Qu'adviendra-t-il des 900 directeurs de collection de l'édition française ? Payés, pour une majorité d'entre eux, en droits d'auteurs sur les ventes, ces apporteurs de projets indépendants devront trouver d'ici au 1er janvier 2019 un nouveau statut pour exercer leur profession. En octobre 2017, l'Agessa (Association pour la gestion de la sécurité sociale des artistes auteurs) a annoncé un changement de doctrine remettant en question, par principe et de façon rétroactive, leur affiliation. En avril dernier, un arbitrage du ministère des Affaires sociales et du ministère de la Culture est venu enfoncer le clou. Qualifiée de « séisme » dans l'édition, cette décision pourrait mettre en péril tout un pan de la création. « On a été pris de court, j'ignore où je vais cotiser et comment je vais m'organiser en janvier, s'exclame Thibaud Eliroff, directeur de collection fantasy chez J'ai lu. Et puis nier l'apport intellectuel et artistique des directeurs de collection, en ne les considérant plus comme des artistes auteurs, cela me choque profondément. »

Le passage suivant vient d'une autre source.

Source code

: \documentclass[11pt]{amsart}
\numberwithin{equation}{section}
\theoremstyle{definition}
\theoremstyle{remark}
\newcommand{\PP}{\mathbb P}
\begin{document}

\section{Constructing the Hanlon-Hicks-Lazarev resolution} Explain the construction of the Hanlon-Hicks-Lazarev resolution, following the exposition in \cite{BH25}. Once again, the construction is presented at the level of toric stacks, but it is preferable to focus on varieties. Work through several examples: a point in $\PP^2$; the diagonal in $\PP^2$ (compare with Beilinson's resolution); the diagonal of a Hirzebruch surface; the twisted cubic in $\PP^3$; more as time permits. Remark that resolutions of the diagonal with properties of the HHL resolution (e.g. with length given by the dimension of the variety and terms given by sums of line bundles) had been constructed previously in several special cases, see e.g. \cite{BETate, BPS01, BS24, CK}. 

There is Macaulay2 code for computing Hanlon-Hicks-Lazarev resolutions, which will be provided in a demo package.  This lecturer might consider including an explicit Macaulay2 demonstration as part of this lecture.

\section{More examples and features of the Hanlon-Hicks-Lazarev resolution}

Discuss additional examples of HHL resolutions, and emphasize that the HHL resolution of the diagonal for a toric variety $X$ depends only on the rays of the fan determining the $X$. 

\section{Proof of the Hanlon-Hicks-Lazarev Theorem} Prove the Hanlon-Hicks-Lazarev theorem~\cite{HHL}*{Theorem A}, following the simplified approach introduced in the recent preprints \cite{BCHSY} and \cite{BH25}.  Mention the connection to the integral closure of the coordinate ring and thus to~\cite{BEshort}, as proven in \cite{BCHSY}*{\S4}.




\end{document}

Le débat a mis un coup de projecteur sur la diversité des profils des directeurs de collection, maillons méconnus mais essentiels de la chaîne de publication. Comme beaucoup de ses confrères, Thibaud Eliroff cumule sa mission chez J'ai lu avec une autre activité dans le domaine du livre. Qu'il soit en parallèle auteur, traducteur, éditeur ou correcteur, artiste, journaliste, universitaire ou enseignant dans le domaine des sciences humaines, voire une personnalité publique mettant sa renommée au service d'un label - Najat Vallaud-Belkacem à la tête d'une collection d'essais chez Fayard depuis janvier, Céline Tran, ancienne star du porno qui dirigera Porn'pop chez Glénat dès septembre -, le directeur de collection porte une ligne éditoriale et choisit les projets à développer en accord avec la maison d'édition. Le travail sur le texte, qui entre dans le périmètre du droit d'auteur, dépend des situations.


« Lorsque la personne ne fait qu'amener des auteurs et signer de temps à autre une préface, l'usage du droit d'auteur est clairement abusif », admet-on au service juridique d'une grande maison de littérature. « Il était sans doute nécessaire de revoir ce statut, qui a pu être mal utilisé, reconnaît le P-DG de Madrigall, Antoine Gallimard, qui a signé dès mars une tribune sur le sujet dans Le Figaro. Mais pourquoi ne pas en revoir les critères, et décider au cas par cas ? Ce qui nous choque, c'est avant tout la brutalité de cette décision de l'Agessa, sans étude de l'impact et dans une méconnaissance totale du rôle des directeurs de collection », relève-t-il.

Flou juridique

De fait, la mesure laisse éditeurs et directeurs de collection dans un flou juridique. Pauline Mardoc, directrice de la collection « 15 ans et plus » chez Pocket Jeunesse, a reçu le 3 août sa lettre de l'Agessa l'informant qu'elle ne pourrait désormais être payée qu'en « salaires ou en honoraires, selon les conditions d'exercice concrètes de [son] activité » :« c'est cinq mois à peine avant qu'on se retrouve à la rue. Et quand j'ai demandé ce que je faisais au 1er janvier, on m'a répondu que j'allais évidemment être salariée. C'est bien le signe d'une bureaucratie en total décalage avec le quotidien des maisons ! »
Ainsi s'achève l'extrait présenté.